スポット金は1オンス=4,124.21ドルに上昇。米国によるイランへの軍事攻撃が逃避需要を再燃させると同時に、中国人民銀行(PBOC)の継続的な購入が中期的な需要の下支えを強化した。
スポット金は水曜朝のアジア取引で0.5%上昇し、1オンス=4,124.21ドルとなった。米国はホルムズ海峡で民間商船3隻が攻撃を受けたことを受け、イランに報復攻撃を開始した。FirstSquawkのデータによると、金は1月下旬に記録した過去最高値5,595.42ドルからはなお7%下回っている。
「中国人民銀行は6月に入っても金購入を継続しており、脱ドル化の議論が続く中、公的部門による持続的な需要を示している」と、DBSグループ・リサーチのマルチアセット・ストラテジスト、シェリリン・チュー氏は述べた。「香港による金清算インフラの試験運用開始は、アジアにおける金への持続的な関心という幅広いテーマを強化するものであり、長期的に域内の市場アクセスを深化させるはずだ」
米中央軍は火曜日、防空システム、レーダー施設、対艦ミサイル施設を含むイランの80以上の目標を攻撃したと発表した。これはイランがホルムズ海峡を通過するタンカー3隻を攻撃したことへの報復である。供給途絶懸念からブレント原油は5.5%上昇し1バレル=76ドル目前まで上昇。一方、金の上昇は、市場が連邦準備制度理事会(FRB)のタカ派姿勢を織り込む中でのドル高により抑制された。DBSによると、スポット金は前の取引で4,113.45ドルで取引された後、下落幅を縮小した。

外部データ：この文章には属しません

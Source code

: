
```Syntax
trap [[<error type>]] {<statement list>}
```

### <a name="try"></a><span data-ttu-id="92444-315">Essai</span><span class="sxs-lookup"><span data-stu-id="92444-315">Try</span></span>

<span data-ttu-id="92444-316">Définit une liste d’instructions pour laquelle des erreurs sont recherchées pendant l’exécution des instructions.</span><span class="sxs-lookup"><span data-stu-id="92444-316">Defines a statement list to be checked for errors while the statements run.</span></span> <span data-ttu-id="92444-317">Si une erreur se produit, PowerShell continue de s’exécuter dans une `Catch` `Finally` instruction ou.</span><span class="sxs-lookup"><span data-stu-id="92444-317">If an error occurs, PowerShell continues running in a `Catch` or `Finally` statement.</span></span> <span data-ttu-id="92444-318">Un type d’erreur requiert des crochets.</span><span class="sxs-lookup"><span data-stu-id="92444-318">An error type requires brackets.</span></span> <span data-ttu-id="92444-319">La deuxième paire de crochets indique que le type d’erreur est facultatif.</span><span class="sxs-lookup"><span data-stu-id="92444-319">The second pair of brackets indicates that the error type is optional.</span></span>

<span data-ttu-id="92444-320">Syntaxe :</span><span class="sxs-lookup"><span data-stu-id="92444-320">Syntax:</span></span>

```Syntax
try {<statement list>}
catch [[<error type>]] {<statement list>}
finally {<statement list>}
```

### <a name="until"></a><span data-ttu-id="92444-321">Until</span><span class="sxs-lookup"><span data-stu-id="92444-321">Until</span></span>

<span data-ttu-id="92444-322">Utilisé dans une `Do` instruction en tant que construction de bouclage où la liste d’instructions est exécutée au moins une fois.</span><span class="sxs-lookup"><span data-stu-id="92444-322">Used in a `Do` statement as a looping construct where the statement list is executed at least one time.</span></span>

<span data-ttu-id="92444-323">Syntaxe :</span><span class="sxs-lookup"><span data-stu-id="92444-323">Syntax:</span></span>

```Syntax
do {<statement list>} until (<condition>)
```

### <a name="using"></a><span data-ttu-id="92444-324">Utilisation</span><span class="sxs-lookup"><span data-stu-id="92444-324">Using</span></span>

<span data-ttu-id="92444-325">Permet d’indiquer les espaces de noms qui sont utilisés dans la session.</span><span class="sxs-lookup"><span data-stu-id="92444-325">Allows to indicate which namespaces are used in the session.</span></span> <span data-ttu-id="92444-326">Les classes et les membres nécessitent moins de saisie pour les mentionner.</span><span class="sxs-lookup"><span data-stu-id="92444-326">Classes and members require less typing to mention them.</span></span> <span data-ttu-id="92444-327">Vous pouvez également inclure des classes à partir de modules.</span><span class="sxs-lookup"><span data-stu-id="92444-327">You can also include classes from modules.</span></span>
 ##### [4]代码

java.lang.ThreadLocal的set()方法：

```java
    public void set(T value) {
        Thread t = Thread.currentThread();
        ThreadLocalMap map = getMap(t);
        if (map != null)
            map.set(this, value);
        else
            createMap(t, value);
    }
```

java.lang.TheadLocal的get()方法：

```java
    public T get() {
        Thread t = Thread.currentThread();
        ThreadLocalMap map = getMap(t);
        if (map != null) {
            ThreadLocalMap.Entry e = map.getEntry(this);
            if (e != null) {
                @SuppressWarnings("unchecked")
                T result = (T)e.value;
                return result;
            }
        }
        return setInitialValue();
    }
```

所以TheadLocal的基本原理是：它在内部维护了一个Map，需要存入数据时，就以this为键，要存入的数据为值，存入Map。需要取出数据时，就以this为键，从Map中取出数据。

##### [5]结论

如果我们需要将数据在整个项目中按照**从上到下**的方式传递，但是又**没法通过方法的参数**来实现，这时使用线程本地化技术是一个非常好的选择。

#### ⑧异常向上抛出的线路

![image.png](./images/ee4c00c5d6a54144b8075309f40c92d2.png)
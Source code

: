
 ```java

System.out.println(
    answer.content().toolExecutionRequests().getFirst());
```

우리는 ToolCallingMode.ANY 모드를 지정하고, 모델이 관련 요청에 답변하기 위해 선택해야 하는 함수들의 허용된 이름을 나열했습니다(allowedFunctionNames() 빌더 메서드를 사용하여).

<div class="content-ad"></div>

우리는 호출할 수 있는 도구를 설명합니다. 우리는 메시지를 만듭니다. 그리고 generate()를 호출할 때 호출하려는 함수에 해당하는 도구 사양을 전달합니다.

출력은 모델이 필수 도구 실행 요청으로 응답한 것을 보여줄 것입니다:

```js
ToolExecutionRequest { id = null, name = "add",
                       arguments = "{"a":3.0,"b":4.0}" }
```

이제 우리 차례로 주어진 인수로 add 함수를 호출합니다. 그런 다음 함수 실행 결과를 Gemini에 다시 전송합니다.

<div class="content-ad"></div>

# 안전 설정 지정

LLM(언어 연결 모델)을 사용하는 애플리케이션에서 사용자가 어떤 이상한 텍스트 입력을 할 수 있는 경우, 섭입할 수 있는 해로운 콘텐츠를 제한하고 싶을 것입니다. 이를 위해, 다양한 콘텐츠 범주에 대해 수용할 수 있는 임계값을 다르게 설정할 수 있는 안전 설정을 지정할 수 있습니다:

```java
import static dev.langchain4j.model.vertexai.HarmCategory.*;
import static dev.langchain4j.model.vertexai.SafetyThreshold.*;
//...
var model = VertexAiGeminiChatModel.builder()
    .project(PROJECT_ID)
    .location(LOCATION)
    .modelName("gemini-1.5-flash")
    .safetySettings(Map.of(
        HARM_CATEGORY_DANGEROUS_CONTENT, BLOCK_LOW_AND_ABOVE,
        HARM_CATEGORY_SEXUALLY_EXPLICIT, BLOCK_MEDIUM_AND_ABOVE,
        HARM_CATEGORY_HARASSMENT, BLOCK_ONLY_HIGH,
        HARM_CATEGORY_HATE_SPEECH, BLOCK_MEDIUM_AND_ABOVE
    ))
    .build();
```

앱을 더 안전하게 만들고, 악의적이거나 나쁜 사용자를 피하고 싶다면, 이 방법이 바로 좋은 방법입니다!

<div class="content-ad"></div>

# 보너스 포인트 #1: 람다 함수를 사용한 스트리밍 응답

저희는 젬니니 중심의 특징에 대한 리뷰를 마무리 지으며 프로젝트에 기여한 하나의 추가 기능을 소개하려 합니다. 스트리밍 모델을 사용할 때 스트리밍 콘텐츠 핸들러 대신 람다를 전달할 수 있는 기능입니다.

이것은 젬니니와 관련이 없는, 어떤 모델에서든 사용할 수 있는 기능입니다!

金は現在、4,000ドル前後の重要なサポート水準に接近しており、アナリストはさらなる下落がこの水準の試しにつながるかどうかを注視している。予測市場のデータによると、7月に4,600ドルに到達する確率は6%となっている。水曜日に公表予定の連邦公開市場委員会(FOMC)議事録は利下げ経路に関するさらなる洞察を提供する可能性があり、ジュリアス・ベアはFRBが利上げを控えドルが弱含めば、金が再び上昇する余地があると見ている。
PBOCの購入とアジア需要が下支えに
中国人民銀行は金購入を6月まで延長し、中央銀行の脱ドル化の動きを反映した継続的な積み上げ傾向を示している。DBSによると、香港による金清算インフラの試験運用開始は、アジア全域での市場アクセスを深化させると期待されている。チュー氏は、これらの動向はいずれも金の中期的な需要の下支えになると述べた。
地政学リスクとFRB要因
6月中旬に14項目の覚書で正式化された米国とイランの停戦合意は、イランによるサウジアラビア船籍の「ウェディヤン」号およびカタールのLNGタンカー「アル=レカヤット」号への攻撃を受けて崩壊した。米国はイランの石油輸出を認める制裁免除を撤回し、イラン外務省は米国が合意に違反したと非難している。市場は現在、ホルムズ海峡でのさらなる緊張激化と、原油高によるインフレがFRBに圧力をかけた場合の金利上昇の可能性という二重のリスクに直面している。
本記事は情報提供のみを目的としており、投資助言を構成するものではない。